**Exercise instructions:** Among the records below, find the lines with the word "permette" and copy them.

**Material for this task:**
- - - -

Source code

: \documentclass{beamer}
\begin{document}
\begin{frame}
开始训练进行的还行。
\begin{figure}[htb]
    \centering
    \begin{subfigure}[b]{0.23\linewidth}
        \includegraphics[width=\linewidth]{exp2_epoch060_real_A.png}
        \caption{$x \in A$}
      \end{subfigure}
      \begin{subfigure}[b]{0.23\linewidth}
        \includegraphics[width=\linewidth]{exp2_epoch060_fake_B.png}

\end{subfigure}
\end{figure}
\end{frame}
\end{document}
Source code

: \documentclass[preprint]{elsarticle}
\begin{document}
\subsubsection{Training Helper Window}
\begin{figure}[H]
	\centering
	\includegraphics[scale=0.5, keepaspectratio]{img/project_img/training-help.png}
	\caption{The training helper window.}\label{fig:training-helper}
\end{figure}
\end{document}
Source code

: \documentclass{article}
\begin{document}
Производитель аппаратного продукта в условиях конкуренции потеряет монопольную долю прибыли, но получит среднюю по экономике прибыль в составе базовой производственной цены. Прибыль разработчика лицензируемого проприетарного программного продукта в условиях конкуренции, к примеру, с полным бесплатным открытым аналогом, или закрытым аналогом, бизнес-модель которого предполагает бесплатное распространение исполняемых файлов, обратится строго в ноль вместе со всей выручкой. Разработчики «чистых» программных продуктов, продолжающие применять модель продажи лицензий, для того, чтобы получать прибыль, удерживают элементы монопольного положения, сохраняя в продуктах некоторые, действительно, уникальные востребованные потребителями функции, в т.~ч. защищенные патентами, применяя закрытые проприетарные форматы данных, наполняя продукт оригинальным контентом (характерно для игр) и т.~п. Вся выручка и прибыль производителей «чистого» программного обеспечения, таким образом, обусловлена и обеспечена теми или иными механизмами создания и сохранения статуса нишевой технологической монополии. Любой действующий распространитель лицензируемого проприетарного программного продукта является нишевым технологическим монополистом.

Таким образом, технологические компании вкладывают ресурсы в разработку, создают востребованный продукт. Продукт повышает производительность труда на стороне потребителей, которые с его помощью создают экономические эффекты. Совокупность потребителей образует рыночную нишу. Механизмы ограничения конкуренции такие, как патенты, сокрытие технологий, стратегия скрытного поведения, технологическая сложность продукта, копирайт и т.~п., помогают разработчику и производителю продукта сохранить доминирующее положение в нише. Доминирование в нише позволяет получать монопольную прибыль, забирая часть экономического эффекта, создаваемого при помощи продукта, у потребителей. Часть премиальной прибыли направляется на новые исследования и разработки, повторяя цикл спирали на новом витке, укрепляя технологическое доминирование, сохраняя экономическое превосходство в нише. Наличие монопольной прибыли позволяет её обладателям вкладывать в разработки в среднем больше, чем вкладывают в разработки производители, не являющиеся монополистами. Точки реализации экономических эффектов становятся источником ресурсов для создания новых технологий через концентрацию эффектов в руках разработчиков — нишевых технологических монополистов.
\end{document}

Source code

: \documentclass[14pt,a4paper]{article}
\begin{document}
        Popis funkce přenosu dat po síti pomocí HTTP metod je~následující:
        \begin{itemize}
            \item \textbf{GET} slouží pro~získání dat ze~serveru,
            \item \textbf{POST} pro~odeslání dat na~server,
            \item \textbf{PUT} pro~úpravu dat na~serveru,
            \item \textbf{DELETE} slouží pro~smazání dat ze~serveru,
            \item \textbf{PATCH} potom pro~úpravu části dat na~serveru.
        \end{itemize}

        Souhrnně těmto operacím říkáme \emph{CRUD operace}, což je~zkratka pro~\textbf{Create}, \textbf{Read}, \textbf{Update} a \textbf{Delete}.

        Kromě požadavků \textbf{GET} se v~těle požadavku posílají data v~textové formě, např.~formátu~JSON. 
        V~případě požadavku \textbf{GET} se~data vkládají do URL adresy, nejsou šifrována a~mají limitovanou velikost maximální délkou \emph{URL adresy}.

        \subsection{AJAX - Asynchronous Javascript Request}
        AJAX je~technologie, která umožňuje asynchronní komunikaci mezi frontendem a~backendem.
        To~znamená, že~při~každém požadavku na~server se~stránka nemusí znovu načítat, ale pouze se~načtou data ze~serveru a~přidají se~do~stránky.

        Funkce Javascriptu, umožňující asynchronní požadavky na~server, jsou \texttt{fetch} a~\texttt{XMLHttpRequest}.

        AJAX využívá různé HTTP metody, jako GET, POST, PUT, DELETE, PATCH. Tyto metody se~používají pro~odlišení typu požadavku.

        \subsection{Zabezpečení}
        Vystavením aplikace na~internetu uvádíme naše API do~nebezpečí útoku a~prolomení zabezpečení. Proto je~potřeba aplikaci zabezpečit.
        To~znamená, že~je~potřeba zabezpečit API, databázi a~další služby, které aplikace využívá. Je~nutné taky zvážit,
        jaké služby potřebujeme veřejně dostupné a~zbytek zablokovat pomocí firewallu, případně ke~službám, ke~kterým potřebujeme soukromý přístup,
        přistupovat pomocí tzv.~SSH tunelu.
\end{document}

- - - -

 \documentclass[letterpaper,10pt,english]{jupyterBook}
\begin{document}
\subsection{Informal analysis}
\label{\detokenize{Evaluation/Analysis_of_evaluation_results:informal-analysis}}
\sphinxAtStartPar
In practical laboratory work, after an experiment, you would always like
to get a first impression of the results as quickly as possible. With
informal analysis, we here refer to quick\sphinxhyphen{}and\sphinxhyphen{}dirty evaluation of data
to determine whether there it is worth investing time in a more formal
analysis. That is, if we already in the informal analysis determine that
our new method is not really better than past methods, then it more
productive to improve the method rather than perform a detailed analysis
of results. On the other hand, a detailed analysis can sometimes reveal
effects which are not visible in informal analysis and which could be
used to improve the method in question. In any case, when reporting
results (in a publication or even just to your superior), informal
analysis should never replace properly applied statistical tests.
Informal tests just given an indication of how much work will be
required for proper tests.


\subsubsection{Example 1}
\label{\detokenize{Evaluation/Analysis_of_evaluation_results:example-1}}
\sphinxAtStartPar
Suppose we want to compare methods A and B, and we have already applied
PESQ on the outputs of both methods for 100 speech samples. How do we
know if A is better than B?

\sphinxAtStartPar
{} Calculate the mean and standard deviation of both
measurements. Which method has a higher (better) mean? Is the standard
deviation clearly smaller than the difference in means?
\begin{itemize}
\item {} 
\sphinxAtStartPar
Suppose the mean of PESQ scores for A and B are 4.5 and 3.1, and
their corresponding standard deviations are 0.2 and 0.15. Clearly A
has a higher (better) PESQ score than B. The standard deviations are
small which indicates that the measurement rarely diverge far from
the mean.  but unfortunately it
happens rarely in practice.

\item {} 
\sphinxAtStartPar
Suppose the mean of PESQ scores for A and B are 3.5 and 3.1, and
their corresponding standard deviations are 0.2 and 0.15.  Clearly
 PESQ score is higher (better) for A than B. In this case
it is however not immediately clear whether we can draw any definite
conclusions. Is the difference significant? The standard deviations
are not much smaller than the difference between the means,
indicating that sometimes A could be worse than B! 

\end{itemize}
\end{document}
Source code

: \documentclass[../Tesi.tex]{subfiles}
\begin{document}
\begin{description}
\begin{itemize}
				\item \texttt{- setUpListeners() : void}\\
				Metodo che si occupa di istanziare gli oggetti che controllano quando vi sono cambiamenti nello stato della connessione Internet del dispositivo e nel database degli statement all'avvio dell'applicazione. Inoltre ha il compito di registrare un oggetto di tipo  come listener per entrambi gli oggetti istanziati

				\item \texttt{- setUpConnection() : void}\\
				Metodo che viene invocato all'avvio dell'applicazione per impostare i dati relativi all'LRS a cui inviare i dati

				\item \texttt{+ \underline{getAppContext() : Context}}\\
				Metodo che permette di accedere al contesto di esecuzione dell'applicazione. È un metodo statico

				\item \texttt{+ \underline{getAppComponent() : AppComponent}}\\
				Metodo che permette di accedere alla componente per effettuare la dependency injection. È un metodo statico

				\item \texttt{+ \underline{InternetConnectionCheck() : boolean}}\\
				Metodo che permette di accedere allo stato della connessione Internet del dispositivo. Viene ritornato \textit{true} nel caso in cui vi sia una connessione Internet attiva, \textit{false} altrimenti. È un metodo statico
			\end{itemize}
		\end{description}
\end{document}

- - - -

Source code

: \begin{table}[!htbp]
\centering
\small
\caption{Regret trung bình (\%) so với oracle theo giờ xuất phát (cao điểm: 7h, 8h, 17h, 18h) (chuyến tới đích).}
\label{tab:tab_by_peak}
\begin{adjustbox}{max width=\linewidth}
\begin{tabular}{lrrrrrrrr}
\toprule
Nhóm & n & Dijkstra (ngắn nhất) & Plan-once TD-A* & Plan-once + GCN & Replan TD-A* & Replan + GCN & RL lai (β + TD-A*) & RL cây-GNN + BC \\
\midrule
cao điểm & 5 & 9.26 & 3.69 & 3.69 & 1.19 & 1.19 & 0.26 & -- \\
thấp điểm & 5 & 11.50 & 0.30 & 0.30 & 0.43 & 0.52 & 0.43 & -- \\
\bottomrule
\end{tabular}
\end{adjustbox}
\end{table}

- - - -

**Result for this task:**
				Metodo che permette di accedere al contesto di esecuzione dell'applicazione. È un metodo statico
				Metodo che permette di accedere alla componente per effettuare la dependency injection. È un metodo statico
				Metodo che permette di accedere allo stato della connessione Internet del dispositivo. Viene ritornato \textit{true} nel caso in cui vi sia una connessione Internet attiva, \textit{false} altrimenti. È un metodo statico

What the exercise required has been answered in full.